Miss Switch to the Rescue is a 1982 animated television special and a sequel to The Trouble with Miss Switch (1980) produced by Ruby-Spears Productions. It is based on the 1981 children's book of the same name by Barbara Brooks Wallace and originally aired in two parts on ABC Weekend Special series on January 16 and 23, 1982. It also features the final role for actor Hans Conried, who died only a few weeks before the first part aired.

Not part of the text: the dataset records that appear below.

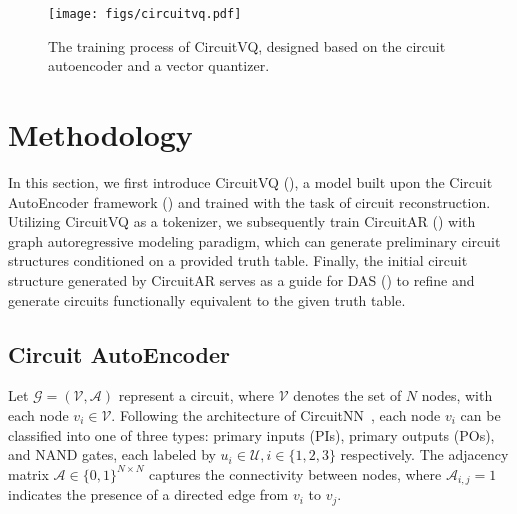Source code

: \begin{figure*}[tb]
    \centering
    \texttt{[image: figs/circuitvq.pdf]} 
    \caption{The training process of CircuitVQ, designed based on the circuit autoencoder and a vector quantizer.}
    \label{fig:circuitvq}
\end{figure*}
\section{Methodology}
In this section, we first introduce CircuitVQ (), a model built upon the Circuit AutoEncoder framework () and trained with the task of circuit reconstruction. 
Utilizing CircuitVQ as a tokenizer, we subsequently train CircuitAR () with graph autoregressive modeling paradigm, which can generate preliminary circuit structures conditioned on a provided truth table. 
Finally, the initial circuit structure generated by CircuitAR serves as a guide for DAS () to refine and generate circuits functionally equivalent to the given truth table.

\subsection{Circuit AutoEncoder}
\label{sec:circuit_ae}
Let $\mathcal{G} = (\mathcal{V}, \mathcal{A})$ represent a circuit, where $\mathcal{V}$ denotes the set of $N$ nodes, with each node $v_i \in \mathcal{V}$.
Following the architecture of CircuitNN~\cite{deepmind2024ai4sys, wang2024tnet}, each node $v_i$ can be classified into one of three types: primary inputs (PIs), primary outputs (POs), and NAND gates, each labeled by $u_{i} \in \mathcal{U}, i\in\{1,2,3\}$ respectively. 
The adjacency matrix $\mathcal{A} \in \{0, 1\}^{N \times N}$ captures the connectivity between nodes, where $\mathcal{A}_{i, j} = 1$ indicates the presence of a directed edge from $v_i$ to $v_j$.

The special was rebroadcast on ABC in April/May 1982, as well as June 1983, February 1985, July 1986, April 1987 and February 1989.

Synopsis
Rupert Brown and Amelia Daley receive a mysterious package from a spooky old crone: a ship inside a bottle with a miniature man aboard. Rupert opens the bottle, unwittingly releasing the evil warlock Mordo, who quickly kidnaps Amelia. Rupert calls upon the good witch Miss Switch to use her magic powers to rescue Amelia. Miss Switch conjures The Witches Encyclopedia  and traces Mordo and Amelia to the year 1640, when good witches imprisoned Mordo in the bottle. Traveling back in time on her broomstick, Miss Switch and Rupert eventually find Amelia on Mordo's pirate ship, where the warlock is about to administer his evil potion to mayor Daley. They manage to rescue Amelia, but Mordo is still able to transform the mayor into a troll. Upon their return to the present, Amelia and Rupert learn from Miss Switch's magic encyclopedia that the real power behind this diabolical plot is Saturna, meddling from afar on the Island of Fire and Ice. As Saturna vows to get her revenge, Amelia begins to fade away and then vanishes – a disappearance Miss Switch knows will be permanent unless Amelia is saved by sunset.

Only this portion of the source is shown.